Hello, dear friend, you can consult us at any time if you have any questions, add WeChat: daixieit

STAT 3032

Homework 3

(Due: February 15, 2024)

Spring 2024

Show all work for full credit. Assignment is worth 10 points.

Instruction:

Please show your work on each problem for full credit. A correct answer, unsupported by the necessary explanation, R code, and/or output will receive very little, if any, credit. Your work needs to be organized in a reasonably neat and coherent fashion and submitted as a pdf file on Canvas.

Problem I. Heights from Pearson and Lee (1903)

For this we will be working with the famous data set of mother and daughters heights collected in England from 1893 to 1898 by Karl Pearson and Alice Lee. This dataset is available through the alr4 package in R. Install the package if you haven’t already, and access the dataset Heights within using the command data as was done in HW2.

a. Construct a plot with daughter’s height as the response and mother’s height as the predictor. Include the fitted least squares regression line on the plot.

b. Output the summary of the linear model constructed in the previous part.
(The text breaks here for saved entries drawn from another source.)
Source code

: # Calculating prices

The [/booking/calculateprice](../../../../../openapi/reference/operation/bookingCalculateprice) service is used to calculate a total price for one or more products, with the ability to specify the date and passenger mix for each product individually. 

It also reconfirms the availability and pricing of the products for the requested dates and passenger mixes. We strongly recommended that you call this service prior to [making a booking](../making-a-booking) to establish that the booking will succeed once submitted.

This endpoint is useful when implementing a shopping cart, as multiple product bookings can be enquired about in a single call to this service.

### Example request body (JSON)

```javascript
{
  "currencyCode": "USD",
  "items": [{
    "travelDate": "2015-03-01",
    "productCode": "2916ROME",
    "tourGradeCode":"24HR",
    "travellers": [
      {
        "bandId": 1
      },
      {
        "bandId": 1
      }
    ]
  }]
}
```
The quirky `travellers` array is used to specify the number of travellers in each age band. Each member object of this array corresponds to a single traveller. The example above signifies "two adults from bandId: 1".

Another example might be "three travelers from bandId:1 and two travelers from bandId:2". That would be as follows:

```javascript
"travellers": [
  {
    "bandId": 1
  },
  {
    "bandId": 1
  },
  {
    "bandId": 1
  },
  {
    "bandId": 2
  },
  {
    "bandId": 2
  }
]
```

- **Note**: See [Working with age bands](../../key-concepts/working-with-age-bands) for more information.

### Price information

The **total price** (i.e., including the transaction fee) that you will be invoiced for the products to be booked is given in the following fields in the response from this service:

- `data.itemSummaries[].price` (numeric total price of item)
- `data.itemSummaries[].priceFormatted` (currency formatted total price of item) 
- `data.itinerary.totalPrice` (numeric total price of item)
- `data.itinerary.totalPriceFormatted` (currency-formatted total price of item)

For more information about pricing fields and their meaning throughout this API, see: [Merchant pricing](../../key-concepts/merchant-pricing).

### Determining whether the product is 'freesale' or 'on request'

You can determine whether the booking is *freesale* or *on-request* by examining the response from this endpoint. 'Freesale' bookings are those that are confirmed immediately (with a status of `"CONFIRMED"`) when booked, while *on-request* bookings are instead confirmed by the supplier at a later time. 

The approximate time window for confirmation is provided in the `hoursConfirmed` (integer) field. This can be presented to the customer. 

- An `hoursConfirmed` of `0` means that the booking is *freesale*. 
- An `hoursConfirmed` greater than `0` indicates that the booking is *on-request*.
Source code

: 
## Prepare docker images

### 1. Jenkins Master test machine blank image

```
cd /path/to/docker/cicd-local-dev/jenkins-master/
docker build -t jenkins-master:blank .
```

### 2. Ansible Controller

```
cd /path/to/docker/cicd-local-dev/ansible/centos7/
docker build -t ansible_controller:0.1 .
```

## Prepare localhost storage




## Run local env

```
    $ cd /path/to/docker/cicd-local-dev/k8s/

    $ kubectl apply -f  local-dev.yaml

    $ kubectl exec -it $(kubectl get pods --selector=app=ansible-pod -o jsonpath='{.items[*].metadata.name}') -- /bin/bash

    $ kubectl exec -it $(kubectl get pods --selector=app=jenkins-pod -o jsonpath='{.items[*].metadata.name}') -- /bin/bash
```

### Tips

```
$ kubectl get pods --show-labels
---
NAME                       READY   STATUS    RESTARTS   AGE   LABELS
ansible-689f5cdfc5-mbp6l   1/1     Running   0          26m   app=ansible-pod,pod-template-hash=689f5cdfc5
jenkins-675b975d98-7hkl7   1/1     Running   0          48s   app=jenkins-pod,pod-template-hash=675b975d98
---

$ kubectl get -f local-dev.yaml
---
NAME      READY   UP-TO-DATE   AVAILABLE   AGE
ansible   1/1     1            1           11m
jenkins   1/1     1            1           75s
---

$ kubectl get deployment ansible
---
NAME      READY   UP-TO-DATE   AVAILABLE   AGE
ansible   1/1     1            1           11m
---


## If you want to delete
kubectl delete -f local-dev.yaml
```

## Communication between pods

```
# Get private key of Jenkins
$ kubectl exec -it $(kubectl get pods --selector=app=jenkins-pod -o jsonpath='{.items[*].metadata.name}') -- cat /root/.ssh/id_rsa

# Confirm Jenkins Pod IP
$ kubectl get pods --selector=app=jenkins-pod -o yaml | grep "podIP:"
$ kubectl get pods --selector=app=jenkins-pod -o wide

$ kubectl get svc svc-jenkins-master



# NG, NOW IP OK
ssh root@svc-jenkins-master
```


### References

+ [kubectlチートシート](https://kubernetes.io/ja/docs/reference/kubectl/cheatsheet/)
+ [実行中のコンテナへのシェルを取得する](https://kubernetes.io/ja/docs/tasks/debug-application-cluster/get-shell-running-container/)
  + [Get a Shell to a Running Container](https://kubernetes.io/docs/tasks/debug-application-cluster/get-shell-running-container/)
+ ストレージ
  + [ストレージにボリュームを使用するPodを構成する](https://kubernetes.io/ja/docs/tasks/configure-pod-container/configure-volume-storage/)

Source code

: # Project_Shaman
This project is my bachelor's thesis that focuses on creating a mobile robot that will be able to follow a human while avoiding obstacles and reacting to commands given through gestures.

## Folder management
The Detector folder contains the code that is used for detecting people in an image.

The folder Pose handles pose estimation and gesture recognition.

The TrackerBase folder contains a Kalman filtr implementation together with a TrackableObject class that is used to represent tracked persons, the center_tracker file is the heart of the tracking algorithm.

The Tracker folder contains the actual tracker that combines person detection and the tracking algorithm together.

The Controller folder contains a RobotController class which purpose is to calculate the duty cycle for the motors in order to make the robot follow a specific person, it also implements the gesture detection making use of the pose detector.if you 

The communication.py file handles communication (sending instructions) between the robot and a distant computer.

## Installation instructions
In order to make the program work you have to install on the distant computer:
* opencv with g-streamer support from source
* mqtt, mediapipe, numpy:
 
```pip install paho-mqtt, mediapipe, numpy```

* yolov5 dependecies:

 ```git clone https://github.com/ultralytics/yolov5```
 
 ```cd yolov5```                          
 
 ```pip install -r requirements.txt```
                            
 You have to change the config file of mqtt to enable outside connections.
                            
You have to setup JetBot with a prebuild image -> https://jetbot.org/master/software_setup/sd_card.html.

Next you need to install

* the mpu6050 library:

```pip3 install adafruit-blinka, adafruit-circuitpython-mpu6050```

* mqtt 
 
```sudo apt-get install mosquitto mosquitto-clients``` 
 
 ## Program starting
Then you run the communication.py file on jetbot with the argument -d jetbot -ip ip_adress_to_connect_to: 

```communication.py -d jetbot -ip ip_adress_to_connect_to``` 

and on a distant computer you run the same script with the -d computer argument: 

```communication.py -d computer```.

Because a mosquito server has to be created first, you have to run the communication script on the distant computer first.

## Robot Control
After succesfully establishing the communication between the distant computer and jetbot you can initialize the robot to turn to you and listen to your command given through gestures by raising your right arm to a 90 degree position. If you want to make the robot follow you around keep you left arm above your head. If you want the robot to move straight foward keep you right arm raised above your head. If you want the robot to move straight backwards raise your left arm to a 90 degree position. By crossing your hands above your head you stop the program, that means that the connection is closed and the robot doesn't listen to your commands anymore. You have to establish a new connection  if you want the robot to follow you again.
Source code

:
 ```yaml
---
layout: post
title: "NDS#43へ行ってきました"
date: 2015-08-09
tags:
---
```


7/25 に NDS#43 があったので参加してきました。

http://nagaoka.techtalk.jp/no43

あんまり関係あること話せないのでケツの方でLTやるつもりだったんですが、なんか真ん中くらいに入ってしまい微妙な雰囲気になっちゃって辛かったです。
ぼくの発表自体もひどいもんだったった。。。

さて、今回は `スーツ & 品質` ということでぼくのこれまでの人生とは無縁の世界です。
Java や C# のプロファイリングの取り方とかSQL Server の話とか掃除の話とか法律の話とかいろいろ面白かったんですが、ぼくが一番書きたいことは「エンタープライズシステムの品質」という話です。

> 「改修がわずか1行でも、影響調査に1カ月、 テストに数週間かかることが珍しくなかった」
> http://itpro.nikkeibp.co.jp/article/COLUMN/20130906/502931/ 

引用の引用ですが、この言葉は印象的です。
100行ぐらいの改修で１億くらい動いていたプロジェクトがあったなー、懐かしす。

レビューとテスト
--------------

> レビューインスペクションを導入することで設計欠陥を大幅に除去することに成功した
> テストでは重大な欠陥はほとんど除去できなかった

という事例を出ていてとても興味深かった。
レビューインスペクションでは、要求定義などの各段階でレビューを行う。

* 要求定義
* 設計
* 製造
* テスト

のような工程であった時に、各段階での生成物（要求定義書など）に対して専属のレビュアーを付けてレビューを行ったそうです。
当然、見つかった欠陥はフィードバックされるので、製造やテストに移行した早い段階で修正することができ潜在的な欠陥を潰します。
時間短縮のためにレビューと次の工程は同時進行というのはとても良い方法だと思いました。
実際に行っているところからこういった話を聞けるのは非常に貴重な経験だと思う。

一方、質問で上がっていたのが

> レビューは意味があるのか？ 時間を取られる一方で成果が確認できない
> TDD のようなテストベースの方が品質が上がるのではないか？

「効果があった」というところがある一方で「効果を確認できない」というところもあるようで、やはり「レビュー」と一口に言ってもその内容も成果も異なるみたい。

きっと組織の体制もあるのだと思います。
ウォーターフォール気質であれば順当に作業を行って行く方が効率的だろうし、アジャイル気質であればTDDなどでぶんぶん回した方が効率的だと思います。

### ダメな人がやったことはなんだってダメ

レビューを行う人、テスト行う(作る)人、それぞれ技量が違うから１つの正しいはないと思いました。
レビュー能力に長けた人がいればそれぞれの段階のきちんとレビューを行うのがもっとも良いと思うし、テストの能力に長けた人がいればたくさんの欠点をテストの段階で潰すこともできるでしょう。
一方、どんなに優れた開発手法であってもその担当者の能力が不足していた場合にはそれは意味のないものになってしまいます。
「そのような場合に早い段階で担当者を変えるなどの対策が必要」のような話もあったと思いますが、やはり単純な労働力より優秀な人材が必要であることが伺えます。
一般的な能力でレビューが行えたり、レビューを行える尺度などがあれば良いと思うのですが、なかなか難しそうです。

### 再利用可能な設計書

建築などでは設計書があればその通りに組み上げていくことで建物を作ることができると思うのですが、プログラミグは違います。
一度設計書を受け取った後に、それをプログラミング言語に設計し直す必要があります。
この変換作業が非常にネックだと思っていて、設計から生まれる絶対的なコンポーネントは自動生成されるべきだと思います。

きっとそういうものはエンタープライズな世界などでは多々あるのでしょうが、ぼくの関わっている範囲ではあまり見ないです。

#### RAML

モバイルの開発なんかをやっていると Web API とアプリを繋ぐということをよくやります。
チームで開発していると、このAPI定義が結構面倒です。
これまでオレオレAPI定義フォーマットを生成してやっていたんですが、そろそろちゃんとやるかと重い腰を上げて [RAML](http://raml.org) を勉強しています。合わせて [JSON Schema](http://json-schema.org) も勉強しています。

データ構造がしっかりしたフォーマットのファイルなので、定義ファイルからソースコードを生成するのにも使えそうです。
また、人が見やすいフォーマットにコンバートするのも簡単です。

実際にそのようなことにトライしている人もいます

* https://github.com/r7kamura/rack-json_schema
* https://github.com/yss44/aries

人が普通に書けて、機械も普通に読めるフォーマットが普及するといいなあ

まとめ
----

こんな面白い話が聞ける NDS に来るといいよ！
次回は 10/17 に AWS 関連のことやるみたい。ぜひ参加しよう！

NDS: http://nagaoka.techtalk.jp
c. Construct the Residual and QQ diagnostic plots for the linear regression. Comment on any concerns about our assumptions for linear regression.

d. George claims that mother’s heights will contribute more than father’s heights, and therefore the slope β1 will be bigger than .5. Conduct a test at a .05 significance level to determine if there is significant evidence for George’s claim. Include any necessary R code.

e. Create a 90% confidence interval for the intercept β0 using the function confint.

f. Now show the work of creating the interval in the previous part without confint.

Problem II. Windspeeds at nearby sites

This data was collected from windspeed measurement sites in Northern South Dakota in 2002. We will use the windspeed at a reference site to model the windspeed at a candidate site for a windmill. The data is also available through the alr4 package and is labeled wm1.

a. Fit a linear model using the reference site speeds to predict the candidate site. Check the diagnostic plots and comment on any concerns.

b. Suppose the current windspeed is 15mph at the reference site, build an interval that contains the current windspeed at the candidate site with 99% confidence. Do this using the predict function in R.

c. Build an interval that contains the average windspeed at the candidate site when the windspeed at the reference site is 15mph with 99% confidence. This time do not use the predict function and instead calculate out using the formulas from lecture. Make sure to fully show your work. [Note: Though there are faster ways to get pieces like ¯X and the SXX with R, everything in this problem can be done with what is in the model summary.]

d. Comment on which interval from the previous two parts is wider and why.

Bonus/Discussion Questions (ungraded)

HW Bonus questions are designed to get you to think deeper about the topics in the course. You are encouraged to discuss them with the TA and I during office hours.

a. Explain how it is possible to use prediction intervals to test whether additional data points came from the model (points not in the original sample). How would you do this with a single additional data point? How about multiple?

b. What is the covariance between the fitted values predicted at different X values?